Source texts of formatted documents:

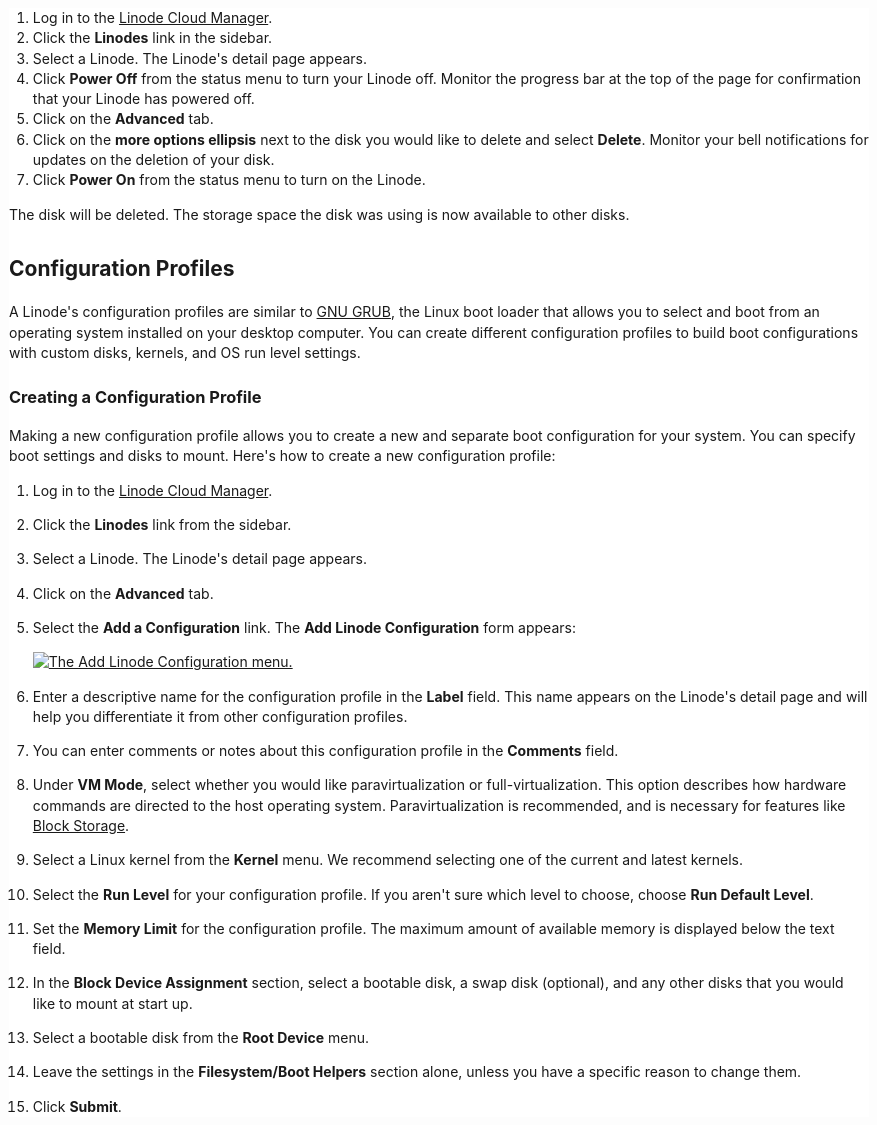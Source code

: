 1.  Log in to the [Linode Cloud Manager](https://cloud.linode.com).
2.  Click the **Linodes** link in the sidebar.
3.  Select a Linode. The Linode's detail page appears.
4.  Click **Power Off** from the status menu to turn your Linode off. Monitor the progress bar at the top of the page for confirmation that your Linode has powered off.
5.  Click on the **Advanced** tab.
6.  Click on the **more options ellipsis** next to the disk you would like to delete and select **Delete**. Monitor your bell notifications for updates on the deletion of your disk.
7.  Click **Power On** from the status menu to turn on the Linode.

The disk will be deleted. The storage space the disk was using is now available to other disks.

## Configuration Profiles

A Linode's configuration profiles are similar to [GNU GRUB](http://en.wikipedia.org/wiki/GNU_GRUB), the Linux boot loader that allows you to select and boot from an operating system installed on your desktop computer. You can create different configuration profiles to build boot configurations with custom disks, kernels, and OS run level settings.

### Creating a Configuration Profile

Making a new configuration profile allows you to create a new and separate boot configuration for your system. You can specify boot settings and disks to mount. Here's how to create a new configuration profile:

1.  Log in to the [Linode Cloud Manager](https://cloud.linode.com).
2.  Click the **Linodes** link from the sidebar.
3.  Select a Linode. The Linode's detail page appears.
4.  Click on the **Advanced** tab.
5.  Select the **Add a Configuration** link. The **Add Linode Configuration** form appears:

    [![The Add Linode Configuration menu.](disks-and-config-profiles-add-a-config.png)](disks-and-config-profiles-add-a-config.png)

6.  Enter a descriptive name for the configuration profile in the **Label** field. This name appears on the Linode's detail page and will help you differentiate it from other configuration profiles.
7.  You can enter comments or notes about this configuration profile in the **Comments** field.
8.  Under **VM Mode**, select whether you would like paravirtualization or full-virtualization. This option describes how hardware commands are directed to the host operating system. Paravirtualization is recommended, and is necessary for features like [Block Storage](/docs/platform/block-storage/how-to-use-block-storage-with-your-linode/).
9.  Select a Linux kernel from the **Kernel** menu. We recommend selecting one of the current and latest kernels.
10. Select the **Run Level** for your configuration profile. If you aren't sure which level to choose, choose **Run Default Level**.
11. Set the **Memory Limit** for the configuration profile. The maximum amount of available memory is displayed below the text field.
12. In the **Block Device Assignment** section, select a bootable disk, a swap disk (optional), and any other disks that you would like to mount at start up.
13. Select a bootable disk from the **Root Device** menu.
14. Leave the settings in the **Filesystem/Boot Helpers** section alone, unless you have a specific reason to change them.
15. Click **Submit**.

→ Brief
Print the line that contains "11. Set the", then every later line of the entries above up to and including the last, all exactly as written.

→ Task output
11. Set the **Memory Limit** for the configuration profile. The maximum amount of available memory is displayed below the text field.
12. In the **Block Device Assignment** section, select a bootable disk, a swap disk (optional), and any other disks that you would like to mount at start up.
13. Select a bootable disk from the **Root Device** menu.
14. Leave the settings in the **Filesystem/Boot Helpers** section alone, unless you have a specific reason to change them.
15. Click **Submit**.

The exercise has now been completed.